Where rigor lives, in the substrate approach, is different from where it lives in classical neurosymbolic AI. Classical neurosymbolic puts rigor in the inference rules: the symbolic side guarantees truth-preservation under inference, conditional on the inputs being correctly translated. The substrate puts rigor in the catalog: the structural signatures, the negative-space definitions, and the failure-mode catalogs are what constrain the LLM's reasoning, and they constrain it not by enforcing logical inference but by making the LLM's pattern-recognition operations checkable against documented constraints.
This is a softer version of neurosymbolic AI, and the softness is a feature rather than a bug. It avoids the impedance mismatch problem because there is no symbolic side to translate to and from. It plays to LLM strengths rather than fighting them. It produces a different flavor of rigor — structural rather than propositional — but it is rigor nonetheless, and it is rigor that LLMs can actually produce.
The substrate approach is therefore best understood as adjacent to neurosymbolic AI rather than as an instance of it. It shares the broad goal of combining structure with learning, but it instantiates the combination in a way that classical neurosymbolic AI does not anticipate. The right framing is probably not "neurosymbolic" but something closer to "structured-knowledge-augmented neural reasoning" — a clunky phrase, but more accurate to what is happening.
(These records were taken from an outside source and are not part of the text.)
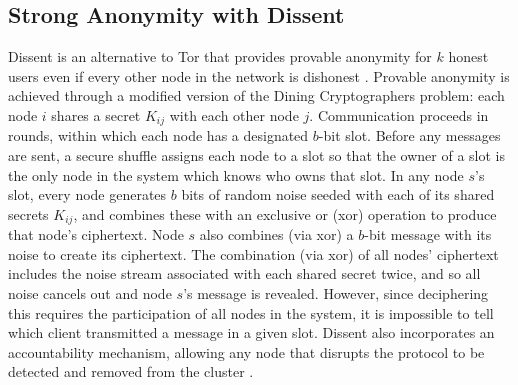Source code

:   \subsection{Strong Anonymity with Dissent}
    Dissent is an alternative to Tor that provides provable anonymity for $k$
    honest users even if every other node in the network is dishonest
    \cite{p2pd}.  Provable anonymity is achieved through a modified version of
    the Dining Cryptographers problem\cite{chaum_dining_1988}: each node $i$
    shares a secret $K_{ij}$ with each other node $j$. Communication proceeds in
    rounds, within which each node has a designated $b$-bit slot.  Before any
    messages are sent, a secure shuffle\cite{neff} assigns each node to a slot
    so that the owner of a slot is the only node in the system which knows who
    owns that slot.  In any node $s$'s slot, every node generates $b$ bits of
    random noise seeded with each of its shared secrets $K_{ij}$, and combines
    these with an exclusive or (xor) operation to produce that node's
    ciphertext. Node $s$ also combines (via xor) a $b$-bit message with its
    noise to create its ciphertext. The combination (via xor) of all nodes'
    ciphertext includes the noise stream associated with each shared secret
    twice, and so all noise cancels out and node $s$'s message is revealed.
    However, since deciphering this requires the participation of all nodes in
    the system, it is impossible to tell which client transmitted a message in a
    given slot. Dissent also incorporates an accountability mechanism, allowing
    any node that disrupts the protocol to be detected and removed from the
    cluster \cite{verdict}.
The phrase is a placeholder; a better one may emerge as the framing matures, and locking in a more elegant term too early would shape the framing in ways that may not survive scrutiny.
8. Intellectual Ancestors and What Is New¶
The substrate approach has antecedents in several scattered literatures. Each contributed pieces; none assembled the whole.
Schema theory in cognitive science (Bartlett, Rumelhart, Schank, and others) developed the idea that organized knowledge structures constrain interpretation and reasoning. A schema is a pattern with structure that, when activated, makes certain inferences available and others unlikely. The cognitive-science work focused mostly on individual schemas (a restaurant schema, a story schema) and on how they are activated and used in interpretation. It did not develop into a curated cross-domain catalog with rigorous negative-space content; the schema-theory tradition stayed largely within experimental cognitive psychology and did not produce a substrate.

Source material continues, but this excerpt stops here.